Family scene with inscription “[daughter of] Mousaios”, funerary stele.
Family scene with inscription “[daughter of] Mousaios”, funerary stele. — Photo: Unknown artist | CC BY 3.0

Demetrias

Ancient HistoryArchaeological SitesHellenistic GreeceAncient Greek CitiesGreece
4 min read

In 294 BC a king founded a city and named it after himself. Demetrius Poliorcetes, whose surname means the Besieger, did not wait for a settlement to grow on its own. He emptied eight existing towns around the head of the Pagasetic Gulf, among them Pagasae, Iolcos, and Boebe, and moved their inhabitants into a single new capital at the water's edge near modern Volos. Demetrias rose almost overnight, a planned royal city built to a king's ambition. Within a generation it was the favorite residence of the Macedonian monarchs, and a name that Greeks far to the south learned to fear.

A Fetter of Greece

Geography made Demetrias dangerous.

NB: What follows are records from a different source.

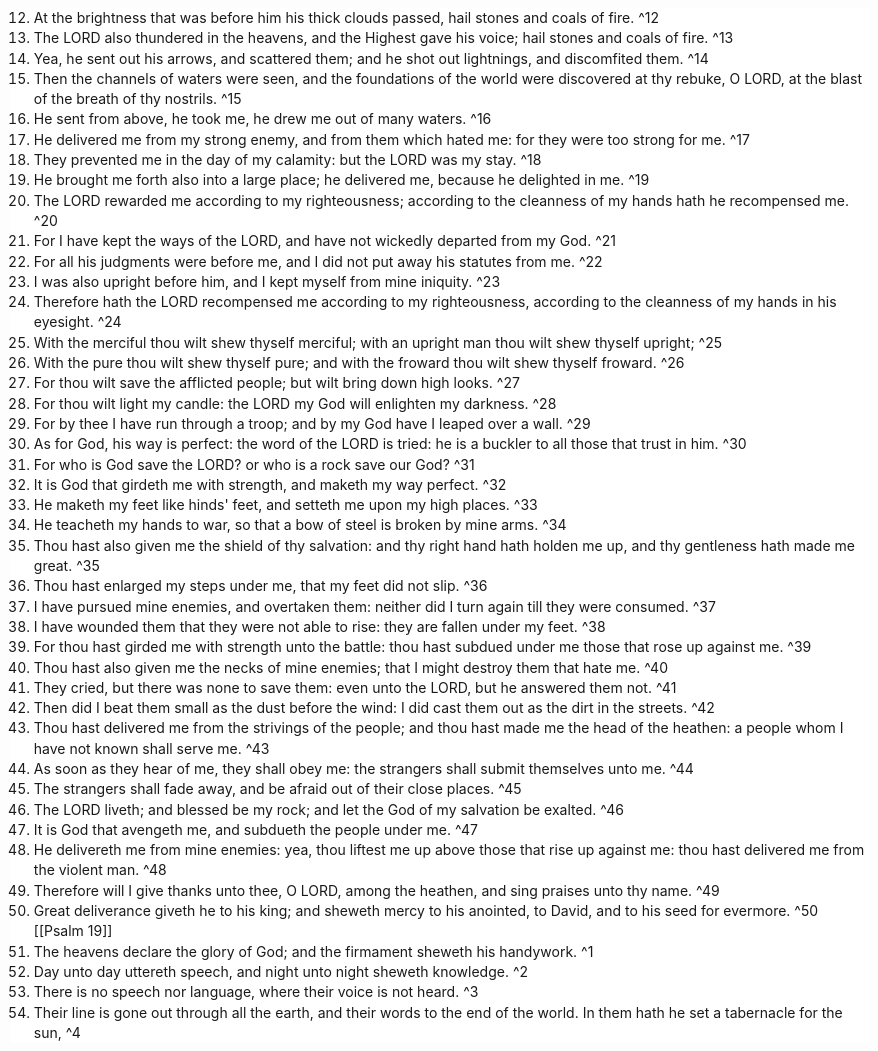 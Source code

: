  12. At the brightness that was before him his thick clouds passed, hail stones and coals of fire. ^12
 13. The LORD also thundered in the heavens, and the Highest gave his voice; hail stones and coals of fire. ^13
 14. Yea, he sent out his arrows, and scattered them; and he shot out lightnings, and discomfited them. ^14
 15. Then the channels of waters were seen, and the foundations of the world were discovered at thy rebuke, O LORD, at the blast of the breath of thy nostrils. ^15
 16. He sent from above, he took me, he drew me out of many waters. ^16
 17. He delivered me from my strong enemy, and from them which hated me: for they were too strong for me. ^17
 18. They prevented me in the day of my calamity: but the LORD was my stay. ^18
 19. He brought me forth also into a large place; he delivered me, because he delighted in me. ^19
 20. The LORD rewarded me according to my righteousness; according to the cleanness of my hands hath he recompensed me. ^20
 21. For I have kept the ways of the LORD, and have not wickedly departed from my God. ^21
 22. For all his judgments were before me, and I did not put away his statutes from me. ^22
 23. I was also upright before him, and I kept myself from mine iniquity. ^23
 24. Therefore hath the LORD recompensed me according to my righteousness, according to the cleanness of my hands in his eyesight. ^24
 25. With the merciful thou wilt shew thyself merciful; with an upright man thou wilt shew thyself upright; ^25
 26. With the pure thou wilt shew thyself pure; and with the froward thou wilt shew thyself froward. ^26
 27. For thou wilt save the afflicted people; but wilt bring down high looks. ^27
 28. For thou wilt light my candle: the LORD my God will enlighten my darkness. ^28
 29. For by thee I have run through a troop; and by my God have I leaped over a wall. ^29
 30. As for God, his way is perfect: the word of the LORD is tried: he is a buckler to all those that trust in him. ^30
 31. For who is God save the LORD? or who is a rock save our God? ^31
 32. It is God that girdeth me with strength, and maketh my way perfect. ^32
 33. He maketh my feet like hinds' feet, and setteth me upon my high places. ^33
 34. He teacheth my hands to war, so that a bow of steel is broken by mine arms. ^34
 35. Thou hast also given me the shield of thy salvation: and thy right hand hath holden me up, and thy gentleness hath made me great. ^35
 36. Thou hast enlarged my steps under me, that my feet did not slip. ^36
 37. I have pursued mine enemies, and overtaken them: neither did I turn again till they were consumed. ^37
 38. I have wounded them that they were not able to rise: they are fallen under my feet. ^38
 39. For thou hast girded me with strength unto the battle: thou hast subdued under me those that rose up against me. ^39
 40. Thou hast also given me the necks of mine enemies; that I might destroy them that hate me. ^40
 41. They cried, but there was none to save them: even unto the LORD, but he answered them not. ^41
 42. Then did I beat them small as the dust before the wind: I did cast them out as the dirt in the streets. ^42
 43. Thou hast delivered me from the strivings of the people; and thou hast made me the head of the heathen: a people whom I have not known shall serve me. ^43
 44. As soon as they hear of me, they shall obey me: the strangers shall submit themselves unto me. ^44
 45. The strangers shall fade away, and be afraid out of their close places. ^45
 46. The LORD liveth; and blessed be my rock; and let the God of my salvation be exalted. ^46
 47. It is God that avengeth me, and subdueth the people under me. ^47
 48. He delivereth me from mine enemies: yea, thou liftest me up above those that rise up against me: thou hast delivered me from the violent man. ^48
 49. Therefore will I give thanks unto thee, O LORD, among the heathen, and sing praises unto thy name. ^49
 50. Great deliverance giveth he to his king; and sheweth mercy to his anointed, to David, and to his seed for evermore. ^50
 [[Psalm 19]]
 1. The heavens declare the glory of God; and the firmament sheweth his handywork. ^1
 2. Day unto day uttereth speech, and night unto night sheweth knowledge. ^2
 3. There is no speech nor language, where their voice is not heard. ^3
 4. Their line is gone out through all the earth, and their words to the end of the world. In them hath he set a tabernacle for the sun, ^4
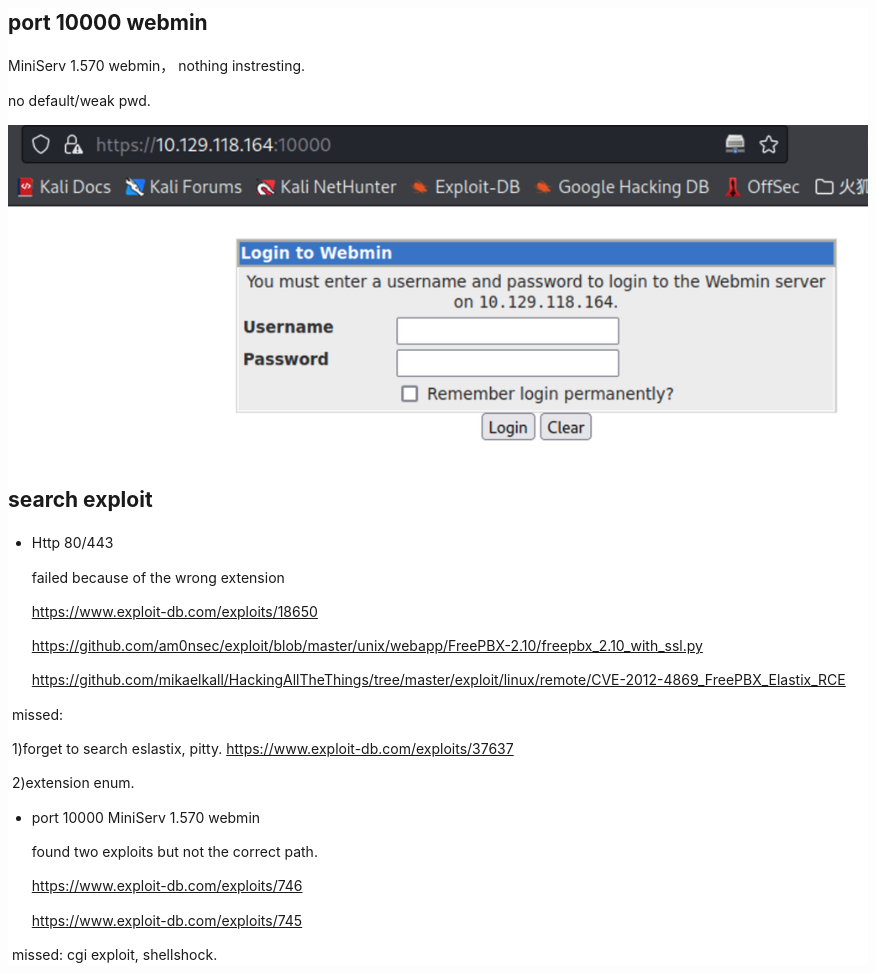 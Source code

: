 ## port 10000 webmin

MiniServ 1.570 webmin， nothing instresting.

no default/weak pwd.

![image-20220926005432012](./images/image-20220926005432012.png)



## search exploit

+ Http 80/443

  failed because of the wrong  extension

  https://www.exploit-db.com/exploits/18650

  https://github.com/am0nsec/exploit/blob/master/unix/webapp/FreePBX-2.10/freepbx_2.10_with_ssl.py

  https://github.com/mikaelkall/HackingAllTheThings/tree/master/exploit/linux/remote/CVE-2012-4869_FreePBX_Elastix_RCE

​		missed: 

​		1)forget to search eslastix, pitty. https://www.exploit-db.com/exploits/37637

​		2)extension enum.



+ port 10000 MiniServ 1.570 webmin 

  found two exploits but not the correct path.

  https://www.exploit-db.com/exploits/746

  https://www.exploit-db.com/exploits/745 

​		missed: cgi exploit, shellshock.

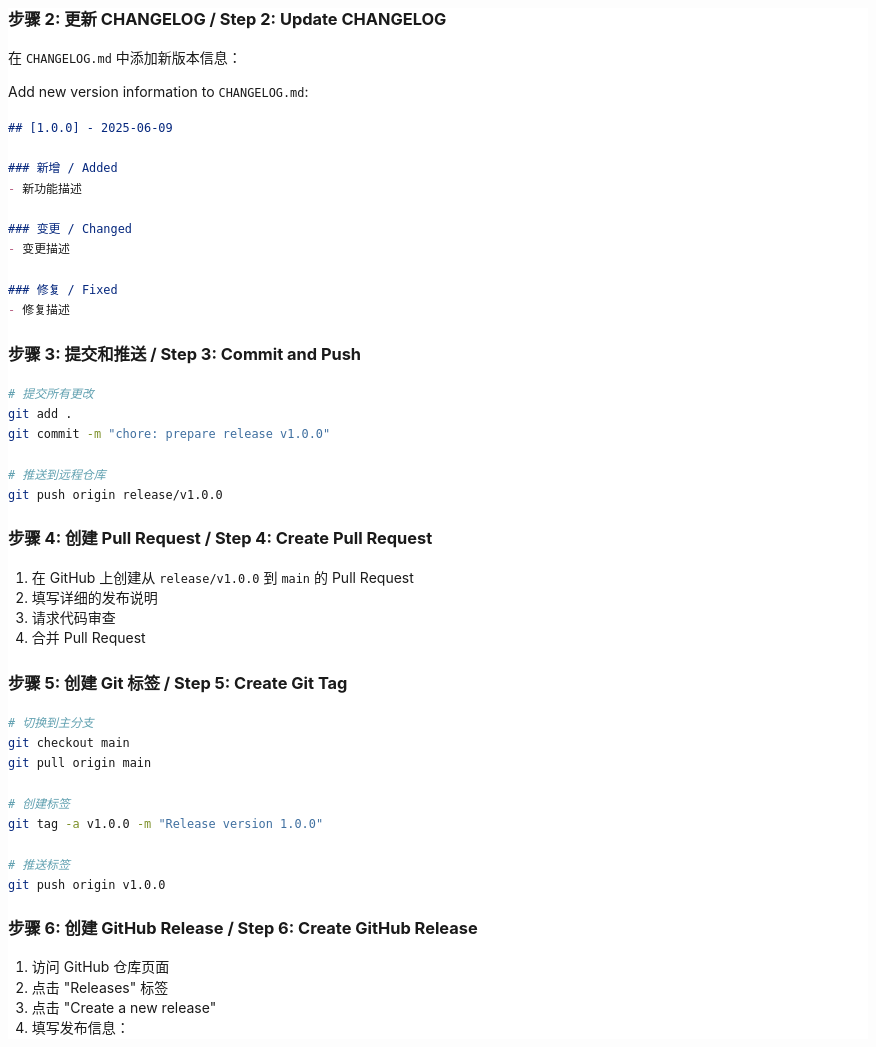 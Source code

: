 ### 步骤 2: 更新 CHANGELOG / Step 2: Update CHANGELOG

在 `CHANGELOG.md` 中添加新版本信息：

Add new version information to `CHANGELOG.md`:

```markdown
## [1.0.0] - 2025-06-09

### 新增 / Added
- 新功能描述

### 变更 / Changed
- 变更描述

### 修复 / Fixed
- 修复描述
```

### 步骤 3: 提交和推送 / Step 3: Commit and Push

```bash
# 提交所有更改
git add .
git commit -m "chore: prepare release v1.0.0"

# 推送到远程仓库
git push origin release/v1.0.0
```

### 步骤 4: 创建 Pull Request / Step 4: Create Pull Request

1. 在 GitHub 上创建从 `release/v1.0.0` 到 `main` 的 Pull Request
2. 填写详细的发布说明
3. 请求代码审查
4. 合并 Pull Request

### 步骤 5: 创建 Git 标签 / Step 5: Create Git Tag

```bash
# 切换到主分支
git checkout main
git pull origin main

# 创建标签
git tag -a v1.0.0 -m "Release version 1.0.0"

# 推送标签
git push origin v1.0.0
```

### 步骤 6: 创建 GitHub Release / Step 6: Create GitHub Release

1. 访问 GitHub 仓库页面
2. 点击 "Releases" 标签
3. 点击 "Create a new release"
4. 填写发布信息：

It sat where the interior of Thessaly met the sea, a fortified harbor from which troops could be loaded and sailed almost anywhere on the Aegean coast. Philip V of Macedon understood exactly what he held. He called Demetrias one of the three fetters of Greece, the chains by which Macedon kept the country bound. The other two were Chalcis on Euboea and Corinth on its isthmus. Hold all three fortified ports, the logic ran, and you could move armies at will while restricting everyone else's shipping. Demetrias was the northern lock on that chain, the grip on Thessaly and the gateway to the south.

Passed From Hand to Hand

Such a prize never stayed quiet for long. In 196 BC, the year after Rome crushed Philip V at Cynoscephalae, Roman troops took Demetrias and garrisoned it. Four years later the Aetolian League seized the city by surprise and threw in their lot with Antiochus III of the Seleucid Empire, dragging it into a war against Rome that Antiochus lost. When he withdrew to Asia in 191 BC, Demetrias surrendered back to Philip, who was permitted to keep it. The city stayed in Macedonian hands until 168 BC, when Rome shattered the kingdom for good at the Battle of Pydna. After that the fetter was broken, and Demetrias was just another provincial town.

What the Walls Hold

Eleven kilometers of city wall still trace the outline of Demetrias across the hills above the gulf. At the highest point to the northwest stood the acropolis. Below it archaeologists have uncovered a theater, a heroon, a sacred agora with its temple and administrative buildings, an aqueduct, and the Anaktoron, the royal palace set on its own hilltop east of the city. The palace was lived in until the mid-second century BC; the Romans later turned the ground into a cemetery. The most poignant finds came from the walls themselves. When the city repaired its fortifications, builders reused painted funerary stelae from its graves, sealing the portraits of ordinary citizens inside the stone, where their colors survived for two thousand years.

The Long Afterlife

Cities die slowly. Under Roman rule Demetrias became capital of the Magnesian League, and in Christian times two basilicas rose, one by the northern harbor and one outside the southern walls. Constantine the Great made it a bishopric. By the sixth century the old urban life had largely faded, though Justinian is said to have rebuilt parts of it. The land outlived the city: settled by the Slavic Belegezitai in the seventh and eighth centuries, raided by Saracen ships in 901, and after the Fourth Crusade granted to an exiled Byzantine empress, Euphrosyne Doukaina Kamatera. Layer by layer, every age that passed through Thessaly left its mark on the place a king once built in a single year.

From the Air

Ancient Demetrias lies at 39.343°N, 22.924°E, on hills at the head of the Pagasetic Gulf just southwest of central Volos. The nearest airport is Nea Anchialos National (LGBL), about 12 km to the southwest. From 2,500 feet, look for the long curve of the fortification walls climbing the low ridge above the shoreline, with the modern city of Volos spreading to the northeast and the Pelion massif rising beyond. The enclosed, calm waters of the gulf are the dominant feature; haze is common in summer afternoons, so morning light gives the cleanest view of the ruins.